Thank you for those questions.
The draft regulations on barley, as you know, have been published now, and I expect to get some public comment over the next month on those. It is our intention to move ahead, of course, as the regulations have spelled it out. Obviously we're monitoring the situation overall. Again, as you know, we've been on different sides about where we want to end up. We want to have more marketing choice for barley. That's what the plebiscite told us that farmers want.
I've urged the Canadian Wheat Board to consider ways they can be part of this in a marketing choice environment. Other marketing boards seem to thrive in a marketing choice environment. I believe there are lots of farmers who want to use the Wheat Board. They have first-class sales people and a network of producers and buyers around the world that I think sets them in a very good place to take advantage of those assets, human resources and others.
I talk frequently with the board chairman, their executive group, or the whole board when I can. Obviously we work closely with the industry and I get input from them on an ongoing basis, and we will continue to monitor the situation closely.
On the WTO negotiations, I don't think I did say anywhere along the line that there's a deal at all costs. What the Minister of International Trade has said, and I would echo, is that it's inconceivable that we would not be in the WTO. It's hard to imagine that Canada, out of all the countries in the world, would say that we are going alone, that the rest of the world is all together but we're out of step. It's simply inconceivable to me that we would be out of this. We're an exporting nation, not only in agriculture but in many, many ways, and being outside of the WTO is inconceivable, I must say. But the deal-making that goes on is a little bit like making sausages: it is a messy business, and it goes on and on and on.
Clearly, what we see, even in the paper that was released yesterday, is that Canadians continue to have influence in generating ideas at the WTO with our negotiators.
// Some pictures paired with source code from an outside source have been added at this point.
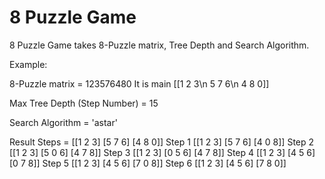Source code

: # 8 Puzzle Game

8 Puzzle Game takes 8-Puzzle matrix, Tree Depth and Search Algorithm.

Example:

8-Puzzle matrix =  123576480
It is main [[1 2 3\n  5 7 6\n  4 8 0]]

Max Tree Depth (Step Number) = 15

Search Algorithm = 'astar'

Result Steps = 
[[1 2 3]
 [5 7 6]
 [4 8 0]]
Step  1
[[1 2 3]
 [5 7 6]
 [4 0 8]]
Step  2
[[1 2 3]
 [5 0 6]
 [4 7 8]]
Step  3
[[1 2 3]
 [0 5 6]
 [4 7 8]]
Step  4
[[1 2 3]
 [4 5 6]
 [0 7 8]]
Step  5
[[1 2 3]
 [4 5 6]
 [7 0 8]]
Step  6
[[1 2 3]
 [4 5 6]
 [7 8 0]]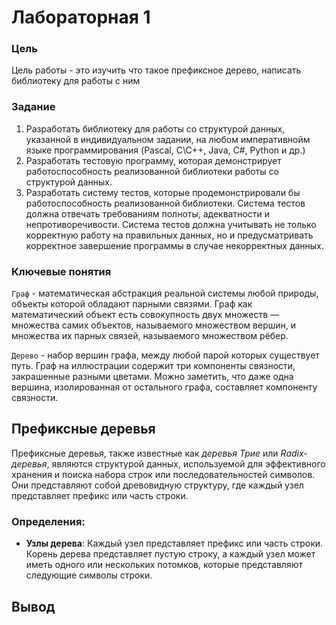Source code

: # Лабораторная 1


### Цель

Цель работы - это изучить что такое префиксное дерево, написать библиотеку для работы с ним

### Задание

1. Разработать библиотеку для работы со структурой данных, указанной в
индивидуальном задании, на любом императивнойм языке
программирования (Pascal, C\C++, Java, C#, Python и др.)
2. Разработать тестовую программу, которая демонстрирует
работоспособность реализованной библиотеки работы со структурой
данных.
3. Разработать систему тестов, которые продемонстрировали бы
работоспособность реализованной библиотеки. Система тестов должна
отвечать требованиям полноты, адекватности и непротиворечивости.
Система тестов должна учитывать не только корректную работу на
правильных данных, но и предусматривать корректное завершение
программы в случае некорректных данных.

### Ключевые понятия

`Граф` - математическая абстракция реальной системы любой природы, объекты которой обладают парными связями. Граф как математический объект есть совокупность двух множеств — множества самих объектов, называемого множеством вершин, и множества их парных связей, называемого множеством рёбер.

`Дерево` - набор вершин графа, между любой парой которых существует путь. Граф на иллюстрации содержит три компоненты связности, закрашенные разными цветами. Можно заметить, что даже одна вершина, изолированная от остального графа, составляет компоненту связности.

## Префиксные деревья

Префиксные деревья, также известные как *деревья Трие* или *Radix-деревья*, являются структурой данных, используемой для эффективного хранения и поиска набора строк или последовательностей символов. Они представляют собой древовидную структуру, где каждый узел представляет префикс или часть строки.

### Определения:

- **Узлы дерева**: Каждый узел представляет префикс или часть строки. Корень дерева представляет пустую строку, а каждый узел может иметь одного или нескольких потомков, которые представляют следующие символы строки.

## Вывод

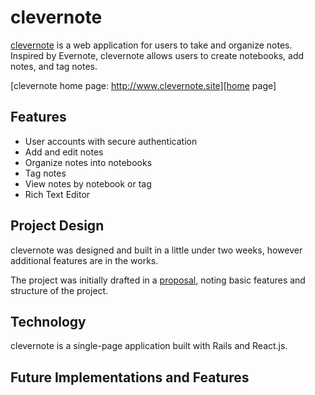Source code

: # clevernote

[clevernote][clevernote] is a web application for users to take and organize notes. Inspired by Evernote, clevernote allows users to create notebooks, add notes, and tag notes.

[clevernote home page: http://www.clevernote.site][home page]

## Features

- User accounts with secure authentication
- Add and edit notes
- Organize notes into notebooks
- Tag notes
- View notes by notebook or tag
- Rich Text Editor

## Project Design

clevernote was designed and built in a little under two weeks, however additional features are in the works.

The project was initially drafted in a [proposal][proposal], noting basic features and structure of the project.

## Technology

clevernote is a single-page application built with Rails and React.js.

## Future Implementations and Features


[clevernote]: http://www.clevernote.site
[home page]: [http://www.clevernote.space]
[proposal]: ./docs/README.md
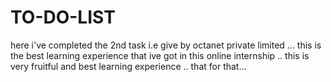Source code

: # TO-DO-LIST
here i've completed the 2nd task i.e give by octanet private limited ... this is the best learning experience that ive got in this online internship .. this is very fruitful and best learning experience .. that for that...
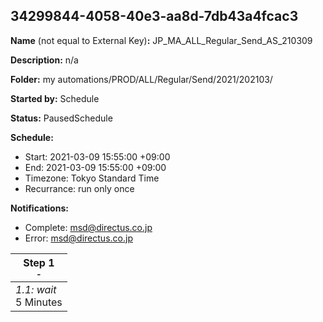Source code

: ## 34299844-4058-40e3-aa8d-7db43a4fcac3

**Name** (not equal to External Key)**:** JP_MA_ALL_Regular_Send_AS_210309

**Description:** n/a

**Folder:** my automations/PROD/ALL/Regular/Send/2021/202103/

**Started by:** Schedule

**Status:** PausedSchedule

**Schedule:**

* Start: 2021-03-09 15:55:00 +09:00
* End: 2021-03-09 15:55:00 +09:00
* Timezone: Tokyo Standard Time
* Recurrance: run only once

**Notifications:**

* Complete: msd@directus.co.jp
* Error: msd@directus.co.jp

| Step 1<br>_<small>-</small>_ |
| --- |
| _1.1: wait_<br>5 Minutes |

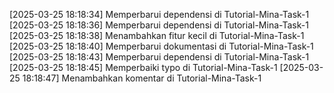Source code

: [2025-03-25 18:18:34] Memperbarui dependensi di Tutorial-Mina-Task-1
[2025-03-25 18:18:36] Memperbarui dependensi di Tutorial-Mina-Task-1
[2025-03-25 18:18:38] Menambahkan fitur kecil di Tutorial-Mina-Task-1
[2025-03-25 18:18:40] Memperbarui dokumentasi di Tutorial-Mina-Task-1
[2025-03-25 18:18:43] Memperbarui dependensi di Tutorial-Mina-Task-1
[2025-03-25 18:18:45] Memperbaiki typo di Tutorial-Mina-Task-1
[2025-03-25 18:18:47] Menambahkan komentar di Tutorial-Mina-Task-1
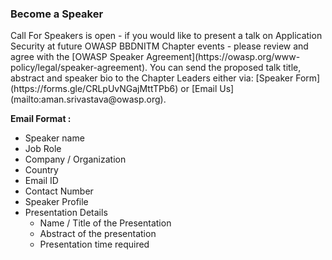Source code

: 

<h3>Become a Speaker</h3>
Call For Speakers is open - if you would like to present a talk on Application Security at future OWASP BBDNITM Chapter events - please review and agree with the [OWASP Speaker Agreement](https://owasp.org/www-policy/legal/speaker-agreement).
You can send the proposed talk title, abstract and speaker bio to the Chapter Leaders either via:
[Speaker Form](https://forms.gle/CRLpUvNGajMttTPb6) or [Email Us](mailto:aman.srivastava@owasp.org).

**Email Format :**

- Speaker name
- Job Role
- Company / Organization
- Country
- Email ID
- Contact Number
- Speaker Profile
- Presentation Details
    - Name / Title of the Presentation
    - Abstract of the presentation
    - Presentation time required
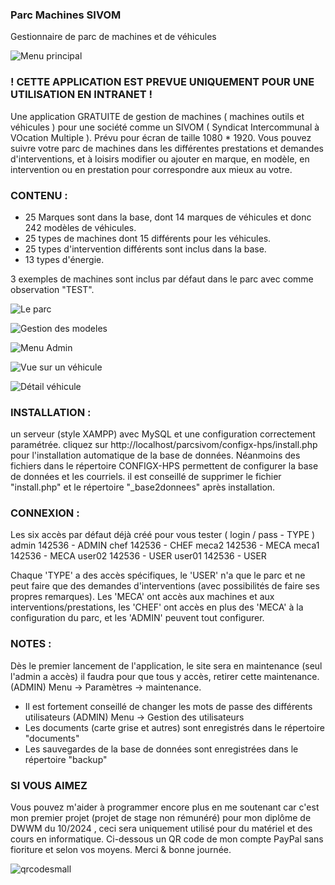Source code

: 
### **Parc Machines SIVOM**
Gestionnaire de parc de machines et de véhicules

![Menu principal](https://github.com/user-attachments/assets/4fc3fc9b-844f-414d-b39c-89e4dfe1c033)
### **! CETTE APPLICATION EST PREVUE UNIQUEMENT POUR UNE UTILISATION EN INTRANET !**

Une application GRATUITE de gestion de machines ( machines outils et véhicules ) pour une société comme un SIVOM ( Syndicat Intercommunal à VOcation Multiple ). Prévu pour écran de taille 1080 * 1920. Vous pouvez suivre votre parc de machines dans les différentes prestations et demandes d'interventions, et à loisirs modifier ou ajouter en marque, en modèle, en intervention ou en prestation pour correspondre aux mieux au votre.

### **CONTENU :** 
 -  25 Marques sont dans la base, dont 14 marques de véhicules et donc 242 modèles de véhicules.
 -  25 types de machines dont 15 différents pour les véhicules.
 -  25 types d'intervention différents sont inclus dans la base.
 -  13 types d'énergie.
  
 3 exemples de machines sont inclus par défaut dans le parc avec comme observation "TEST".

![Le parc](https://github.com/user-attachments/assets/c5f6f013-c066-4f0c-a64a-066422d763c7)
 
![Gestion des modeles](https://github.com/user-attachments/assets/2c7ac844-4edc-4014-9e39-587fa4a6eb1b)
 
![Menu Admin](https://github.com/user-attachments/assets/d5fa4e31-ecbb-4b22-b503-7cbaa57d1fea)

![Vue sur un véhicule](https://github.com/user-attachments/assets/599d4c2f-1d90-4722-afa0-7c37b0c58b41)

![Détail véhicule](https://github.com/user-attachments/assets/5060ddfd-494e-4b67-9615-6c3bdb3c3ff6)

### **INSTALLATION :**
un serveur (style XAMPP) avec MySQL et une configuration correctement paramétrée. cliquez sur
http://localhost/parcsivom/configx-hps/install.php
pour l'installation automatique de la base de données. Néanmoins des fichiers dans le répertoire CONFIGX-HPS permettent de configurer la base de données et les courriels.  il est conseillé de supprimer le fichier "install.php" et le répertoire "_base2donnees" après installation.

### **CONNEXION :** 
Les six accès par défaut déjà créé pour vous tester ( login / pass   -  TYPE )
 admin		142536     -  ADMIN
 chef		142536     -  CHEF
 meca2		142536     -  MECA
 meca1		142536     -  MECA
 user02		142536     -  USER
 user01		142536     -  USER

Chaque 'TYPE' a des accès spécifiques, le 'USER' n'a que le parc et ne peut faire que des demandes d'interventions (avec possibilités de faire ses propres remarques). Les 'MECA' ont accès aux machines et aux interventions/prestations, les 'CHEF' ont accès en plus des 'MECA' à la configuration du parc, et les 'ADMIN' peuvent tout configurer. 


### **NOTES :**
Dès le premier lancement de l'application, le site sera en maintenance (seul l'admin a accès) il faudra pour que tous y accès, retirer cette maintenance. (ADMIN) Menu -> Paramètres -> maintenance.
  
 - Il est fortement conseillé de changer les mots de passe des différents utilisateurs  (ADMIN) Menu -> Gestion des utilisateurs 
 - Les documents (carte grise et autres) sont enregistrés dans le répertoire "documents"
 - Les sauvegardes de la base de données sont enregistrées dans le répertoire "backup"
 
 

###  **SI VOUS AIMEZ**
Vous pouvez m'aider à programmer encore plus en me soutenant car c'est mon premier projet (projet de stage non rémunéré) pour mon diplôme de DWWM du 10/2024 ,  ceci sera uniquement utilisé pour du matériel et des cours en informatique. Ci-dessous un QR code de mon compte PayPal sans fioriture et selon vos moyens.
Merci & bonne journée.

![qrcodesmall](https://github.com/user-attachments/assets/897ab165-edf0-403b-8d6c-d2e0b0adc446)

 
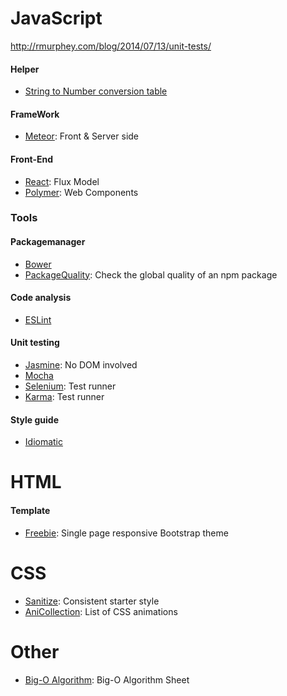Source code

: # JavaScript

http://rmurphey.com/blog/2014/07/13/unit-tests/

#### Helper
* [String to Number conversion table]

#### FrameWork

* [Meteor]: Front & Server side

#### Front-End

* [React]: Flux Model
* [Polymer]: Web Components
    
### Tools 

#### Packagemanager

* [Bower]
* [PackageQuality]: Check the global quality of an npm package

#### Code analysis

* [ESLint]

#### Unit testing

* [Jasmine]: No DOM involved
* [Mocha]
* [Selenium]: Test runner
* [Karma]: Test runner 

#### Style guide

* [Idiomatic]

# HTML

#### Template

* [Freebie]: Single page responsive Bootstrap theme

# CSS

* [Sanitize]: Consistent starter style
* [AniCollection]: List of CSS animations

# Other

* [Big-O Algorithm]: Big-O Algorithm Sheet

[String to Number conversion table]:https://stackoverflow.com/questions/17106681/parseint-vs-unary-plus-when-to-use-which#answer-17106702
[Meteor]: https://www.meteor.com/
[React]: https://facebook.github.io/react/index.html
[Freebie]: http://tympanus.net/codrops/2015/03/12/freebie-forkio-one-page-website-template/
[Bower]: http://bower.io/
[ESLint]: http://eslint.org/
[Jasmine]: https://github.com/jasmine/jasmine
[Mocha]: http://mochajs.org/
[Selenium]: http://www.seleniumhq.org/
[Idiomatic]: https://github.com/rwaldron/idiomatic.js
[Polymer]: https://www.polymer-project.org/]
[Karma]: https://karma-runner.github.io/0.12/index.html
[Sanitize]: https://rawgit.com/jonathantneal/sanitize.css/master/dist/sanitize.css
[AniCollection]: https://anicollection.github.io/#/
[PackageQuality]: http://packagequality.com/
[Big-O Algorithm]: http://bigocheatsheet.com/

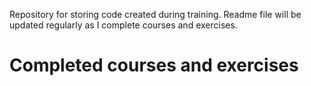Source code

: Repository for storing code created during training. Readme file will be updated regularly as I complete courses and exercises.

# Completed courses and exercises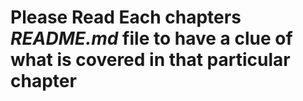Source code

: <h1> Please Read Each chapters <b> <i>README.md</i> </b> file to have a clue of what is covered in that particular chapter</h1>
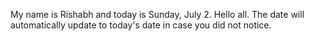 My name is Rishabh and today is Sunday, July 2. Hello all. The date will automatically update to today's date in case you did not notice.
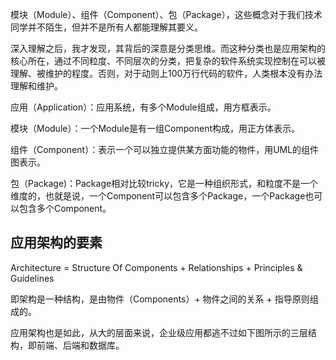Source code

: 模块（Module）、组件（Component）、包（Package），这些概念对于我们技术同学并不陌生，但并不是所有人都能理解其要义。

深入理解之后，我才发现，其背后的深意是分类思维。而这种分类也是应用架构的核心所在，通过不同粒度、不同层次的分类，把复杂的软件系统实现控制在可以被理解、被维护的程度。否则，对于动则上100万行代码的软件，人类根本没有办法理解和维护。

应用（Application）：应用系统，有多个Module组成，用方框表示。

模块（Module）：一个Module是有一组Component构成，用正方体表示。

组件（Component）：表示一个可以独立提供某方面功能的物件，用UML的组件图表示。

包（Package)：Package相对比较tricky，它是一种组织形式，和粒度不是一个维度的，也就是说，一个Component可以包含多个Package，一个Package也可以包含多个Component。


## 应用架构的要素

Architecture = Structure Of Components + Relationships + Principles & Guidelines

即架构是一种结构，是由物件（Components）+ 物件之间的关系 + 指导原则组成的。

应用架构也是如此，从大的层面来说，企业级应用都逃不过如下图所示的三层结构，即前端、后端和数据库。

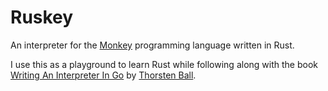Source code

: # Ruskey

An interpreter for the [Monkey](https://monkeylang.org/) programming language written in Rust.

I use this as a playground to learn Rust while following along with the book [Writing An Interpreter In Go](https://interpreterbook.com/) by [Thorsten Ball](https://thorstenball.com/).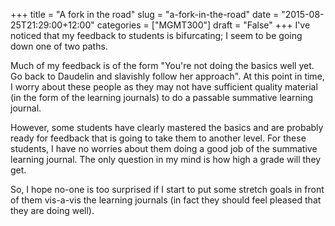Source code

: +++
title = "A fork in the road"
slug = "a-fork-in-the-road"
date = "2015-08-25T21:29:00+12:00"
categories = ["MGMT300"]
draft = "False"
+++
I've noticed that my feedback to students is bifurcating; I seem to be going down one of two paths.

Much of my feedback is of the form "You're not doing the basics well yet. Go back to Daudelin and slavishly follow her approach". At this point in time, I worry about these people as they may not have sufficient quality material (in the form of the learning journals) to do a passable summative learning journal.

However, some students have clearly mastered the basics and are probably ready for feedback that is going to take them to another level. For these students, I have no worries about them doing a good job of the summative learning journal. The only question in my mind is how high a grade will they get.

So, I hope no-one is too surprised if I start to put some stretch goals in front of them vis-a-vis the learning journals (in fact they should feel pleased that they are doing well).
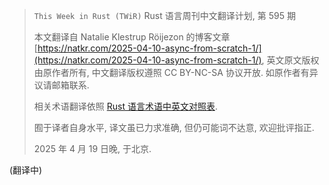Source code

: <!-- ---
author: Natalie Klestrup Röijezon, translated by Hantong Chen
title: "从头开始异步 (1): Future 到底是什么?"
pubDatetime: 2025-04-19T23:00:00.000+08:00
# modDatetime:
featured: true
draft: false
tags:
  - rust
  - translation
  - twir
description: ""
--- -->

> `This Week in Rust (TWiR)` Rust 语言周刊中文翻译计划, 第 595 期
>
> 本文翻译自 Natalie Klestrup Röijezon 的博客文章 [https://natkr.com/2025-04-10-async-from-scratch-1/](https://natkr.com/2025-04-10-async-from-scratch-1/), 英文原文版权由原作者所有, 中文翻译版权遵照 CC BY-NC-SA 协议开放. 如原作者有异议请邮箱联系.
>
> 相关术语翻译依照 [Rust 语言术语中英文对照表](https://i.han.rs/glossary/rust-glossary).
>
> 囿于译者自身水平, 译文虽已力求准确, 但仍可能词不达意, 欢迎批评指正.
>
> 2025 年 4 月 19 日晚, 于北京.

(翻译中)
You folks have had Steve Verheul in here before, and I'm sure you'll have him in again. Steve and his team are among the best in the world, so their ideas keep cropping up in every one of these statements on how issues can be handled, complex issues that are very difficult for both emerging and developed nations to handle. Canada's hand is in that often. You can see it in some of the language and some of the ideas.
However, it is true that we have, as we all know, both offensive and defensive interests at the WTO. We very much want more market access, and we're very aggressive on reduction in domestic support and elimination of export subsidies. We want to beat down non-tariff barriers to trade. We want all this and we want a very aggressive package. However, like all countries, we also have defensive interests. In our case, our sensitive product interests tend to be in supply management—not exclusively, but mostly—and we make no bones about it. All countries have both offensive and defensive interests.
It makes it a complex negotiation, but all countries are in this in some way. Some might say “I don't want to reduce my domestic support but I'd like more access”. Those countries have to be in the negotiations, as are we.
What we're not prepared to do—and I don't see any national organization encouraging us to do this—is to throw one sector overboard for the sake of another. I simply don't see that. That was clear even at the Cairns Group meeting when the CFA, for example, had to disagree with the other farm organizations from the other countries involved in the Cairns Group and have a dissenting report, if you will. Well, we ended up in the same way at the ministers' level. The other ministers came out with a report saying we like what this is saying, but we have to take note that we don't agree with statements that say we should eliminate sensitive product protection.
This is a balancing act, and it goes on all the time. It's a very difficult thing, but all countries are faced with these sorts of debates and we simply have to make sure we are there doing our part to advance the entire sector.